▸ **What is expected**:
An exact copy of all the data below is needed, without its pictures.

Dataset entries:
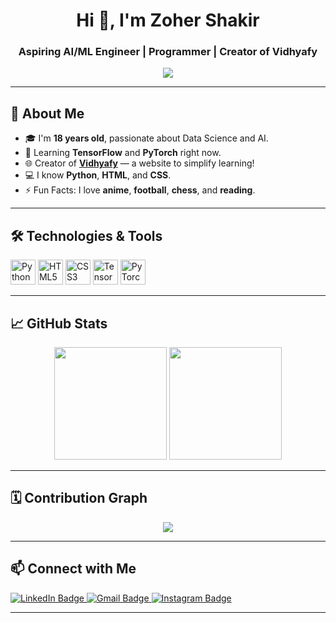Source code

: <h1 align="center">Hi 👋, I'm Zoher Shakir</h1>
<h3 align="center">Aspiring AI/ML Engineer | Programmer | Creator of Vidhyafy</h3>

<p align="center">
  <img src="https://readme-typing-svg.demolab.com/?lines=AI/ML + ENGINEER;Learning+TensorFlow+%26+PyTorch;Anime+%7C+Football+%7C+Chess+%7C+Reading&font=Fira%20Code&center=true&width=440&height=45&color=00ADB5&vCenter=true&pause=1000&size=22" />
</p>

---

## 🌟 About Me

- 🎓 I'm **18 years old**, passionate about Data Science and AI.
- 🧠 Learning **TensorFlow** and **PyTorch** right now.
- 🌐 Creator of [**Vidhyafy**](https://vidhyafy.pages.dev) — a website to simplify learning!
- 💻 I know **Python**, **HTML**, and **CSS**.
- ⚡ Fun Facts: I love **anime**, **football**, **chess**, and **reading**.
---

## 🛠️ Technologies & Tools

<p>
  <img src="https://cdn.jsdelivr.net/gh/devicons/devicon/icons/python/python-original.svg" height="40" alt="Python" />
  <img src="https://cdn.jsdelivr.net/gh/devicons/devicon/icons/html5/html5-original.svg" height="40" alt="HTML5" />
  <img src="https://cdn.jsdelivr.net/gh/devicons/devicon/icons/css3/css3-original.svg" height="40" alt="CSS3" />
  <img src="https://cdn.jsdelivr.net/gh/devicons/devicon/icons/tensorflow/tensorflow-original.svg" height="40" alt="TensorFlow" />
  <img src="https://cdn.jsdelivr.net/gh/devicons/devicon/icons/pytorch/pytorch-original.svg" height="40" alt="PyTorch" />
</p>

---

## 📈 GitHub Stats

<div align="center">
  <img src="https://github-readme-stats.vercel.app/api?username=zohairshakir&show_icons=true&theme=dracula&hide_border=false" height="180px"/>
  <img src="https://github-readme-stats.vercel.app/api/top-langs/?username=zohairshakir&layout=compact&theme=dracula&hide_border=false" height="180px"/>
</div>

---

## 🗓️ Contribution Graph

<div align="center">
  <img src="https://github-readme-activity-graph.cyclic.app/graph?username=zohairshakir&theme=dracula&hide_border=false" />
</div>

---

## 📫 Connect with Me

<p align="left">
  <a href="https://linkedin.com/in/your-linkedin" target="_blank">
    <img src="https://img.shields.io/badge/LinkedIn-0077B5?style=for-the-badge&logo=linkedin&logoColor=white" alt="LinkedIn Badge"/>
  </a>
  <a href="mailto:your-email@gmail.com">
    <img src="https://img.shields.io/badge/Gmail-D14836?style=for-the-badge&logo=gmail&logoColor=white" alt="Gmail Badge"/>
  </a>
  <a href="https://instagram.com/your-instagram" target="_blank">
    <img src="https://img.shields.io/badge/Instagram-E4405F?style=for-the-badge&logo=instagram&logoColor=white" alt="Instagram Badge"/>
  </a>
</p>

---

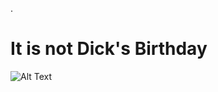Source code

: 
 .   
    
# **It is not Dick's Birthday**

![Alt Text](https://media.giphy.com/media/RH1IFq2GT0Oau8NRWX/giphy.gif)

▸ **Response to this task**:
Source code

: <h1 align="center">Hi 👋, I'm Zoher Shakir</h1>
<h3 align="center">Aspiring AI/ML Engineer | Programmer | Creator of Vidhyafy</h3>

<p align="center">
  <img src="https://readme-typing-svg.demolab.com/?lines=AI/ML + ENGINEER;Learning+TensorFlow+%26+PyTorch;Anime+%7C+Football+%7C+Chess+%7C+Reading&font=Fira%20Code&center=true&width=440&height=45&color=00ADB5&vCenter=true&pause=1000&size=22" />
</p>

---

## 🌟 About Me

- 🎓 I'm **18 years old**, passionate about Data Science and AI.
- 🧠 Learning **TensorFlow** and **PyTorch** right now.
- 🌐 Creator of [**Vidhyafy**](https://vidhyafy.pages.dev) — a website to simplify learning!
- 💻 I know **Python**, **HTML**, and **CSS**.
- ⚡ Fun Facts: I love **anime**, **football**, **chess**, and **reading**.
---

## 🛠️ Technologies & Tools

<p>
  <img src="https://cdn.jsdelivr.net/gh/devicons/devicon/icons/python/python-original.svg" height="40" alt="Python" />
  <img src="https://cdn.jsdelivr.net/gh/devicons/devicon/icons/html5/html5-original.svg" height="40" alt="HTML5" />
  <img src="https://cdn.jsdelivr.net/gh/devicons/devicon/icons/css3/css3-original.svg" height="40" alt="CSS3" />
  <img src="https://cdn.jsdelivr.net/gh/devicons/devicon/icons/tensorflow/tensorflow-original.svg" height="40" alt="TensorFlow" />
  <img src="https://cdn.jsdelivr.net/gh/devicons/devicon/icons/pytorch/pytorch-original.svg" height="40" alt="PyTorch" />
</p>

---

## 📈 GitHub Stats

<div align="center">
  <img src="https://github-readme-stats.vercel.app/api?username=zohairshakir&show_icons=true&theme=dracula&hide_border=false" height="180px"/>
  <img src="https://github-readme-stats.vercel.app/api/top-langs/?username=zohairshakir&layout=compact&theme=dracula&hide_border=false" height="180px"/>
</div>

---

## 🗓️ Contribution Graph

<div align="center">
  <img src="https://github-readme-activity-graph.cyclic.app/graph?username=zohairshakir&theme=dracula&hide_border=false" />
</div>

---

## 📫 Connect with Me

<p align="left">
  <a href="https://linkedin.com/in/your-linkedin" target="_blank">
    <img src="https://img.shields.io/badge/LinkedIn-0077B5?style=for-the-badge&logo=linkedin&logoColor=white" alt="LinkedIn Badge"/>
  </a>
  <a href="mailto:your-email@gmail.com">
    <img src="https://img.shields.io/badge/Gmail-D14836?style=for-the-badge&logo=gmail&logoColor=white" alt="Gmail Badge"/>
  </a>
  <a href="https://instagram.com/your-instagram" target="_blank">
    <img src="https://img.shields.io/badge/Instagram-E4405F?style=for-the-badge&logo=instagram&logoColor=white" alt="Instagram Badge"/>
  </a>
</p>

---

Source code

: 
 .   
    
# **It is not Dick's Birthday**

![Alt Text](https://media.giphy.com/media/RH1IFq2GT0Oau8NRWX/giphy.gif)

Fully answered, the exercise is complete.